The Psychology of Incidents - Primer

Why This Matters

The hardest part of incident response is not technical. It's human. Cognitive biases distort your thinking under pressure. Stress narrows your attention to the wrong things. Team dynamics turn a war room into a blame session or a silent standoff. The best technical skills in the world don't help if your brain is sabotaging your decision-making at 3am.

In the Navy, we trained for high-stress decision-making because lives depended on it. The same principles apply to incident response — the stakes are different, but the cognitive traps are identical. Understanding how your brain fails under pressure is the difference between a 15-minute incident and a 3-hour disaster.

Core Concepts

1. How Stress Affects Decision-Making

The Stress-Performance Curve (Yerkes-Dodson):

  Performance
       │         ╱╲
       │        ╱  ╲
       │       ╱    ╲
       │      ╱      ╲
       │     ╱        ╲
       │    ╱          ╲
       │   ╱            ╲
       │──╱──────────────╲──────
       └─────────────────────────
       Low     Optimal     High
              Stress Level

  Low stress:   Bored, unfocused, slow to respond
  Optimal:      Alert, creative, fast decision-making
  High stress:  Tunnel vision, cognitive rigidity, poor decisions

  At 3am after 2 hours of debugging:
  → You are past optimal. Your decisions are getting worse.
  → This is when escalation saves the incident.

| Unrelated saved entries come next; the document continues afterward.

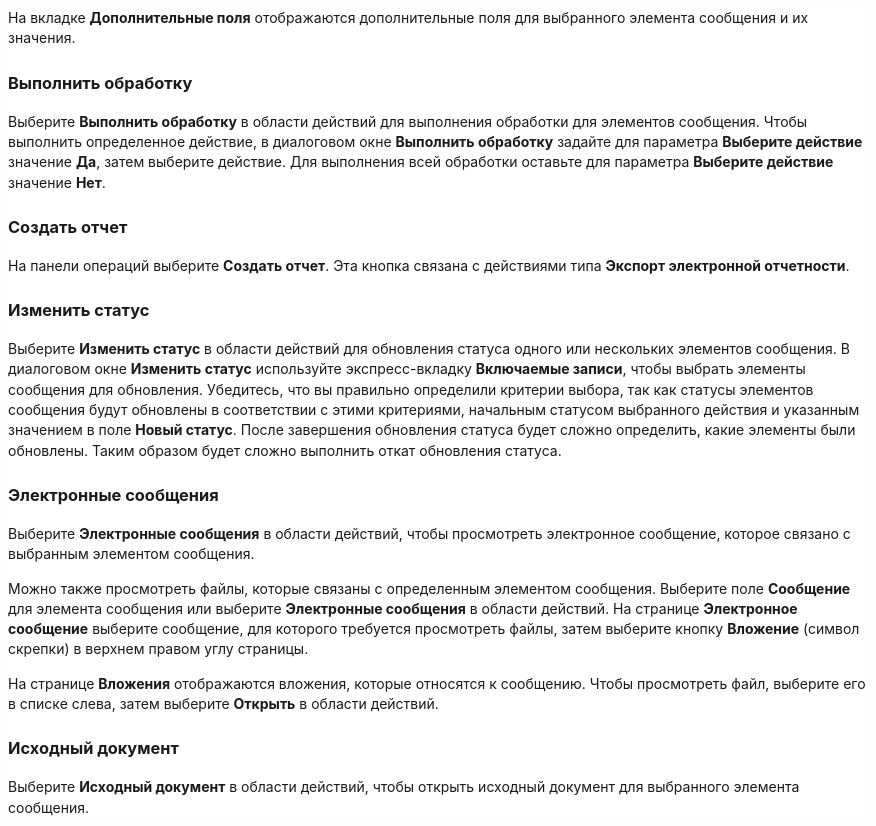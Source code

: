 На вкладке **Дополнительные поля** отображаются дополнительные поля для выбранного элемента сообщения и их значения.

### <a name="run-processing"></a>Выполнить обработку

Выберите **Выполнить обработку** в области действий для выполнения обработки для элементов сообщения. Чтобы выполнить определенное действие, в диалоговом окне **Выполнить обработку** задайте для параметра **Выберите действие** значение **Да**, затем выберите действие. Для выполнения всей обработки оставьте для параметра **Выберите действие** значение **Нет**.

### <a name="generate-report"></a>Создать отчет

На панели операций выберите **Создать отчет**. Эта кнопка связана с действиями типа **Экспорт электронной отчетности**.

### <a name="update-status"></a>Изменить статус

Выберите **Изменить статус** в области действий для обновления статуса одного или нескольких элементов сообщения. В диалоговом окне **Изменить статус** используйте экспресс-вкладку **Включаемые записи**, чтобы выбрать элементы сообщения для обновления. Убедитесь, что вы правильно определили критерии выбора, так как статусы элементов сообщения будут обновлены в соответствии с этими критериями, начальным статусом выбранного действия и указанным значением в поле **Новый статус**. После завершения обновления статуса будет сложно определить, какие элементы были обновлены. Таким образом будет сложно выполнить откат обновления статуса.

### <a name="electronic-messages"></a>Электронные сообщения

Выберите **Электронные сообщения** в области действий, чтобы просмотреть электронное сообщение, которое связано с выбранным элементом сообщения.

Можно также просмотреть файлы, которые связаны с определенным элементом сообщения. Выберите поле **Сообщение** для элемента сообщения или выберите **Электронные сообщения** в области действий. На странице **Электронное сообщение** выберите сообщение, для которого требуется просмотреть файлы, затем выберите кнопку **Вложение** (символ скрепки) в верхнем правом углу страницы.

На странице **Вложения** отображаются вложения, которые относятся к сообщению. Чтобы просмотреть файл, выберите его в списке слева, затем выберите **Открыть** в области действий.

### <a name="original-document"></a>Исходный документ

Выберите **Исходный документ** в области действий, чтобы открыть исходный документ для выбранного элемента сообщения.
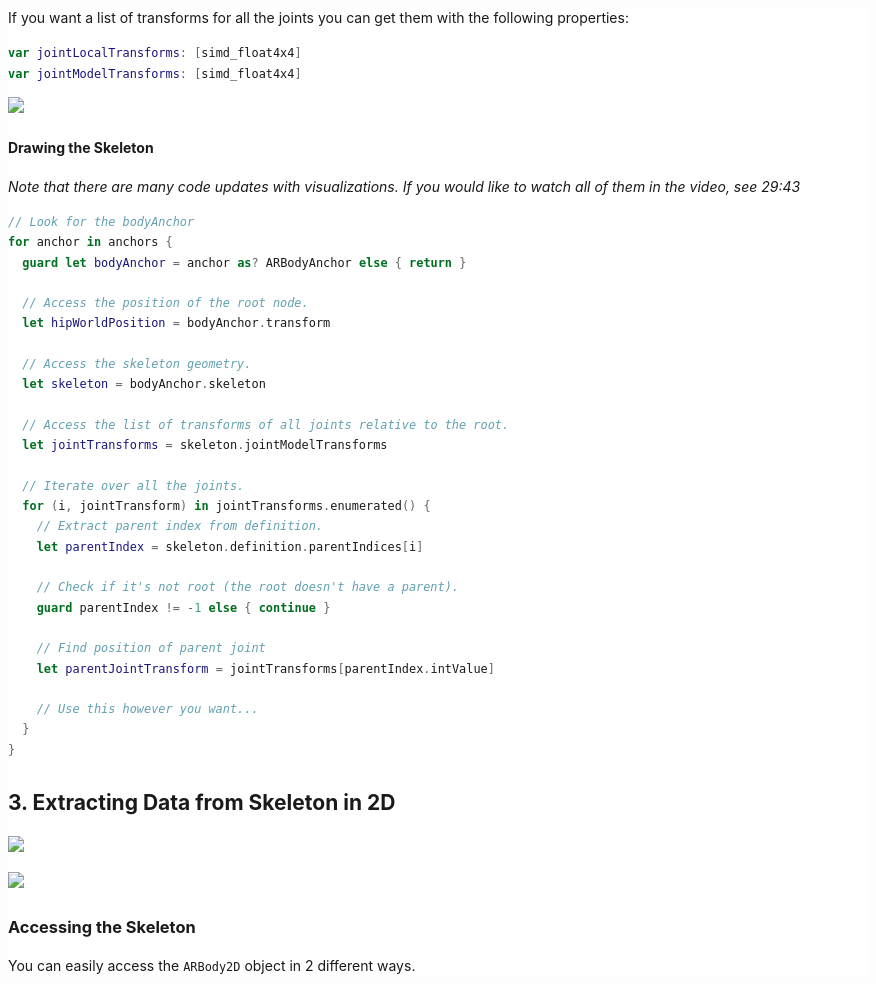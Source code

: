 If you want a list of transforms for all the joints you can get them with the following properties:

```swift
var jointLocalTransforms: [simd_float4x4]
var jointModelTransforms: [simd_float4x4]
```

![][transforms]


#### Drawing the Skeleton
*Note that there are many code updates with visualizations. If you would like to watch all of them in the video, see 29:43*

```swift
// Look for the bodyAnchor
for anchor in anchors {
  guard let bodyAnchor = anchor as? ARBodyAnchor else { return }

  // Access the position of the root node.
  let hipWorldPosition = bodyAnchor.transform

  // Access the skeleton geometry.
  let skeleton = bodyAnchor.skeleton

  // Access the list of transforms of all joints relative to the root.
  let jointTransforms = skeleton.jointModelTransforms

  // Iterate over all the joints.
  for (i, jointTransform) in jointTransforms.enumerated() {
    // Extract parent index from definition.
    let parentIndex = skeleton.definition.parentIndices[i]

    // Check if it's not root (the root doesn't have a parent).
    guard parentIndex != -1 else { continue }

    // Find position of parent joint
    let parentJointTransform = jointTransforms[parentIndex.intValue]

    // Use this however you want...
  }
}
```

## 3. Extracting Data from Skeleton in 2D
![][ar_body_2d]

![][2d_structure]

### Accessing the Skeleton
You can easily access the `ARBody2D` object in 2 different ways.


[before_occlusion]: WWDC19-607-before_occlusion
[after_occlusion]: WWDC19-607-after_occlusion
[depth_frames]: WWDC19-607-depth_frames
[depth_buffers]: WWDC19-607-depth_buffers
[matting]: WWDC19-607-matting
[magnify_depth_data]: WWDC19-607-magnify_depth_data
[motion_capture_intro]: WWDC19-607-motion_capture_intro
[skeleton_capture]: WWDC19-607-skeleton_capture
[realitykit_motion_capture]: WWDC19-607-realitykit_motion_capture
[ar_body_anchor]: WWDC19-607-ar_body_anchor
[transforms]: WWDC19-607-transforms
[ar_body_2d]: WWDC19-607-ar_body_2d
[2d_structure]: WWDC19-607-2d_structure
[skeleton_grid]: WWDC19-607-skeleton_grid
[joint_landmarks]: WWDC19-607-joint_landmarks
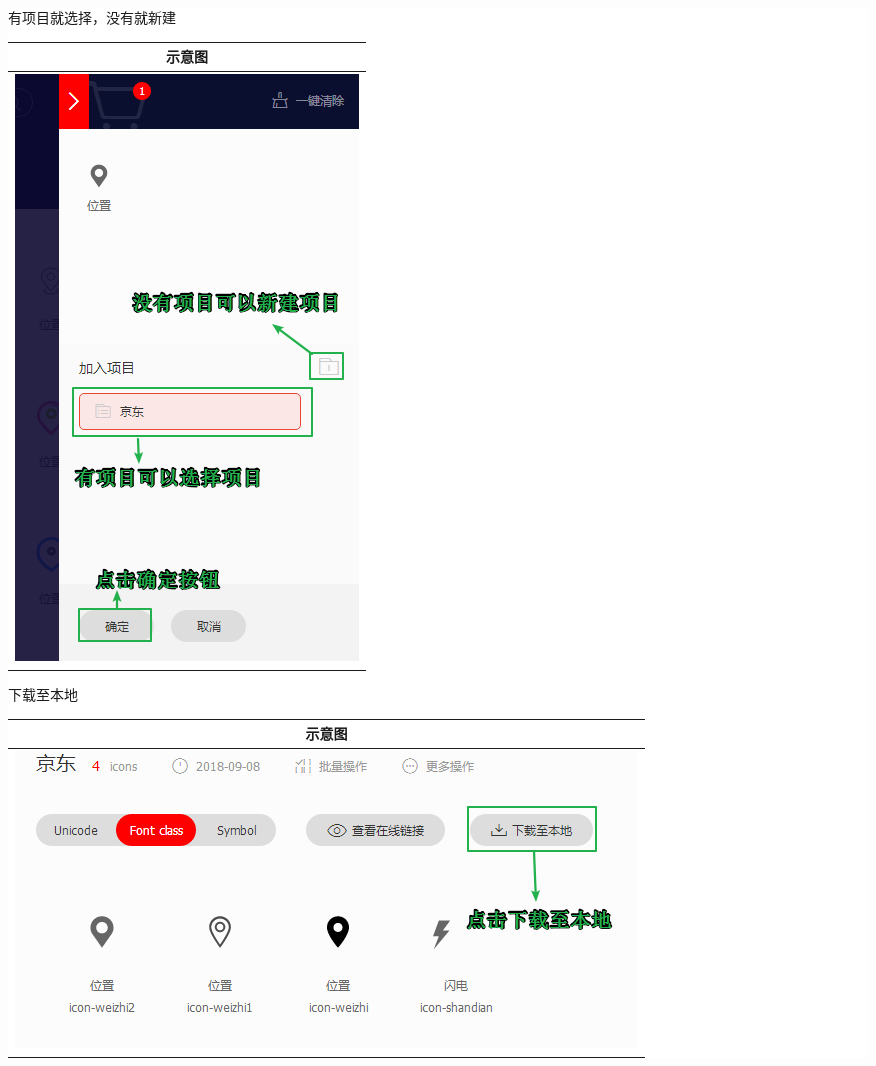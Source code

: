 有项目就选择，没有就新建

| 示意图                                  |
| --------------------------------------- |
| ![1536423799073](img/1536423799073.png) |

下载至本地

| 示意图                                  |
| --------------------------------------- |
| ![1536423851410](img/1536423851410.png) |
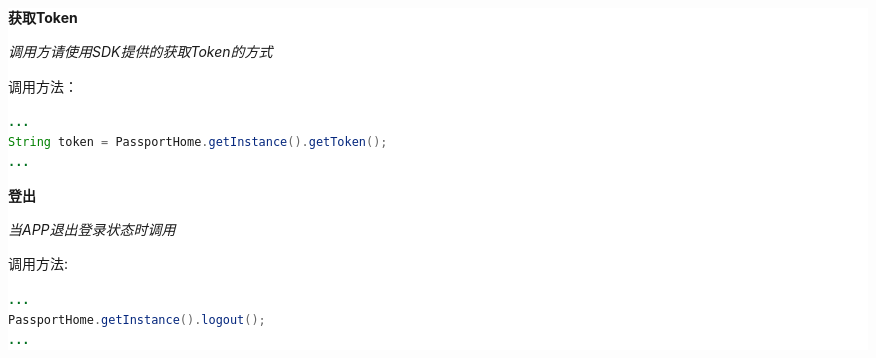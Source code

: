 **<a name="TOKEN"></a>获取Token**

_调用方请使用SDK提供的获取Token的方式_

调用方法：
```java
...
String token = PassportHome.getInstance().getToken();
...
```

**<a name="LOGOUT"></a>登出**

_当APP退出登录状态时调用_

调用方法:
```java
...
PassportHome.getInstance().logout();
...
```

Under high stress, your brain does predictable things:

Stress Effect What Happens Incident Impact
Tunnel vision Focus narrows to one thing Miss the actual root cause
Working memory shrinks Can hold fewer facts simultaneously Lose track of what you've checked
Default to familiar Reach for what you know, not what's needed Apply wrong fix from a different incident
Time distortion Minutes feel like seconds Spend 45 minutes on one theory without noticing
Communication degrades Shorter, vaguer, more assumptive Team members work at cross purposes

2. Cognitive Biases During Outages

Anchoring Bias

What it is:
  The first piece of information you encounter becomes an anchor
  that distorts all subsequent analysis.

Example:
  Someone says "I think it's the database" at minute 2 of the incident.
  For the next hour, every investigation is database-focused.
  The actual cause is a DNS change that happened 30 minutes ago.
  But once "database" was anchored, nobody checked DNS.

Military parallel:
  In threat assessment, the first report from the field shapes all
  subsequent analysis — even when later reports contradict it.
  We trained to explicitly re-evaluate initial assumptions every 15 minutes.

Counter-measure:
  Write down three hypotheses before investigating any.
  Set a 15-minute timer. When it rings, ask: "Are we still pursuing
  the right theory? What evidence do we have against it?"

Confirmation Bias

What it is:
  You search for evidence that supports your theory and
  unconsciously ignore evidence that contradicts it.

Example:
  Theory: "The deploy broke something."
  You find one error log entry near the deploy time → "See! Confirmed!"
  You ignore that the error rate actually started 10 minutes before the deploy.
  You ignore that the same error exists in yesterday's logs.

Counter-measure:
  Actively try to disprove your theory. Ask:
  "What evidence would prove me WRONG?"
  "If this theory is correct, what else should I see?"
  "If this theory is wrong, what should I check instead?"

Sunk Cost Fallacy

What it is:
  You've invested 45 minutes investigating a theory.
  Abandoning it feels like wasting that time.
  So you keep going even when the evidence doesn't support it.

Example:
  "I've been tracing this network path for 40 minutes.
   I can't just throw that away. Let me check one more thing..."
  Meanwhile, the actual cause is obvious to someone who just joined.

Counter-measure:
  Time-box investigations. Hard 15-minute rule.
  After 15 minutes: "What have I learned? Is this still the best path?"
  Past time spent is irrelevant to the correct next action.

Plan Continuation Bias

What it is:
  Once you've started a remediation, you're reluctant to abort
  even when signals indicate it's not working or making things worse.

Example:
  You start a database failover. Midway through, you realize the
  replica is also degraded. Continuing the failover will make things
  worse. But the failover is 60% complete. You continue because
  "we're already this far in" instead of aborting.

Military parallel:
  In aviation, plan continuation bias kills pilots. The runway
  is too short. The weather is worse than forecast. But you're
  already on approach, so you continue instead of going around.

Counter-measure:
  Define abort criteria BEFORE starting any remediation.
  "If error rate doesn't decrease within 5 minutes of rollback,
  we abort the rollback and try a different approach."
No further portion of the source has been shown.